Иешуа-Задохин. Играть Иешуа - это вообще запредельно сложно, есть единицы, которым эта роль ну хоть как-то удается, а лучшие варианты - это где актерской игры вообще нет никакой, а есть просто зрительные образы - как руки с чашей воды в "Бен-Гуре". Потому что играя "от себя" неизбежно получишь фальшь, а "играть икону" - очень сложно.
Так вот это Иешуа - получается. Потому что все, что он говорит - говорится с уверенностью и спокойным достоинством. Они отлично работают в паре с Пилатом, подчеркивая и усиливая друг друга.
Собственно Мастер с Маргаритой. Мастер-Китаев - наконец-то начал играть и даже понравился. Во-всяком случае история прочлась мрачная, но цельная и осмысленная. История в этот раз была о том, как успешно Воланд провел операцию по изъятию из реальности "Романа о Понтии Пилате" и как поимел в голову и в другие места автора этого романа - чтобы тот больше никогда и ничего не написал.
Мастер безумен. У меня сложилось впечатление, что уж рассказ о лотерейном билете - это точно клинический бред, а все остальное - тоже очень сильно перекореженная больным сознанием реальность, и чем на самом деле был этот подвальчик - неизвестно. О встрече с Маргаритой он рассказывает как о своем грехопадении. Сначала отшатывается от суккубы - нет, ему не нравятся эти цветы, нет, он розы любит! А потом его поражает молния. Тоже очень характерная сцена - Мастер на "так поражает молния" вытягивается, а потом сгибается, пораженный молнией. Маргарита на "так поражает финский нож" убивает кого-то этим ножом, не себя - другого. Потом в клинике с безнадежной надеждой: "Надеюсь, она меня уже забыла". Щас, эта - не забыла, она чуть Азазалло не сожрала, чтобы тебя добыть снова. Это ее видение - свидригайловская банька с пауками, в ней Мастер, и - весь ее, так оно и будет, просто Воланд это обозвал красивым "слушайте беззвучие". Как там свита начинает радоваться, когда она наконец требует себе Мастера! Ну да, у сестры-демоницы сейчас будет пир, может им перепадет.
В общем эта парочка искалеченных безумцев, не знаю, возможно ли в этом варианте истории спасение для них. Разве что Пилат за автора попросит.

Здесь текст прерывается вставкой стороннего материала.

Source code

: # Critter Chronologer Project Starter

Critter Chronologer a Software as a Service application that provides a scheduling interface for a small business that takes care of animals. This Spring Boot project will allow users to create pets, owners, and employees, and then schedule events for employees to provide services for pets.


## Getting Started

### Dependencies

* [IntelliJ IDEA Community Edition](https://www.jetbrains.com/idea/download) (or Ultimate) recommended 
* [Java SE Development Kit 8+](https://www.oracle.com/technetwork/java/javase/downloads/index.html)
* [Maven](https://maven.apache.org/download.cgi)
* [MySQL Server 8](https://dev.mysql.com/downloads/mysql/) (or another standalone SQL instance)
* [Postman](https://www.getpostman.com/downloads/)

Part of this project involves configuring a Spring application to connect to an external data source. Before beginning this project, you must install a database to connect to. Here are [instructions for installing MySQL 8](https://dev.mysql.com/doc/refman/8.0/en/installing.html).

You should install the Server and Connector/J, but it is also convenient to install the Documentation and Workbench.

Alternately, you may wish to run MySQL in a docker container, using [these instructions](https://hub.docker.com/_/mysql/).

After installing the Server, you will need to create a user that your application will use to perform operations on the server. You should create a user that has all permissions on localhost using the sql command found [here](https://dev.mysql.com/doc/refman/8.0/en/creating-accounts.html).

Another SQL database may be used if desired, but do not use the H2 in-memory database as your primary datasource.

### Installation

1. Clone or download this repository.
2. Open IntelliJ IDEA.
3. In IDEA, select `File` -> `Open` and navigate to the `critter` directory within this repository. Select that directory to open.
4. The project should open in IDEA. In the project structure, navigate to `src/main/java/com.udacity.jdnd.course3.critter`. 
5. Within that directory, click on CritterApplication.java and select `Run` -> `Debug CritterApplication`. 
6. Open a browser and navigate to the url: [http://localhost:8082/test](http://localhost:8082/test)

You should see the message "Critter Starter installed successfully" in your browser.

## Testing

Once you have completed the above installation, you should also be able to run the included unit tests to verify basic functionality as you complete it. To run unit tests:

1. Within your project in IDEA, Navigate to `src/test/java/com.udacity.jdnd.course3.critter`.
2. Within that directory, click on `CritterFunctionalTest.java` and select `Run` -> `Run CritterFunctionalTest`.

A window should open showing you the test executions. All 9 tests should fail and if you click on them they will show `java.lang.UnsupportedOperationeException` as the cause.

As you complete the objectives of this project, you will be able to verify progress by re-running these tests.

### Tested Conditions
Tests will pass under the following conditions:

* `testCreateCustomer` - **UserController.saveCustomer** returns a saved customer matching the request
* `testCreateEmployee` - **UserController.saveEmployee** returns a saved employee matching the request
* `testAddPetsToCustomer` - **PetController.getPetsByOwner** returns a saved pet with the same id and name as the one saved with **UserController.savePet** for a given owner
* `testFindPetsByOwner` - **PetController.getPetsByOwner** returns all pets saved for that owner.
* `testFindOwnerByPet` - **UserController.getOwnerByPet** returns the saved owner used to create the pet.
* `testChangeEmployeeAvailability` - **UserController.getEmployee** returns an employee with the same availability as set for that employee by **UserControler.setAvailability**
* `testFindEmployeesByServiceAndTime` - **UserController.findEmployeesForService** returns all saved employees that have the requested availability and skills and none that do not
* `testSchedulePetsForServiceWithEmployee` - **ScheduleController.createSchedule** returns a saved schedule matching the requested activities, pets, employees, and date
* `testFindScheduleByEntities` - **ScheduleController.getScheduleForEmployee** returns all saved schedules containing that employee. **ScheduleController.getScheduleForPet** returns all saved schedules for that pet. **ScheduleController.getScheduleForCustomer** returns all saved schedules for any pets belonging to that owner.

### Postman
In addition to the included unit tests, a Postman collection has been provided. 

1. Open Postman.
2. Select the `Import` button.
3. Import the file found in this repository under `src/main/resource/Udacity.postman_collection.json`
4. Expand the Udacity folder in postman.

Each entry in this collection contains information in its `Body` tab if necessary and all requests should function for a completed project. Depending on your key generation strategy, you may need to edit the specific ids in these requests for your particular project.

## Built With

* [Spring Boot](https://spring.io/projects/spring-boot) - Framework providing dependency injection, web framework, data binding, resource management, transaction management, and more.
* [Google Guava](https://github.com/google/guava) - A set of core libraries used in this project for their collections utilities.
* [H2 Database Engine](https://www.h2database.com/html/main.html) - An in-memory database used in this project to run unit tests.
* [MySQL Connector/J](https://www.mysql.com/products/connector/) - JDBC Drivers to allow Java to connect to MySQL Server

...Очень прекрасный Иванушка-Нагреддинов. Перед которым безумно сложная задача - распутать, что тут от Воланда, а что от Иешуа? Плюс-минус справляется. С каким невыносимым презрением он выдает Воланду: "Вот вы? На балконе? у Понтия Пилата?". В общем, он мне с самого начала в этой роли очень понравился и сейчас каждый раз все лучше и лучше. И Курочкин-Берлиоз тоже был очень хорош.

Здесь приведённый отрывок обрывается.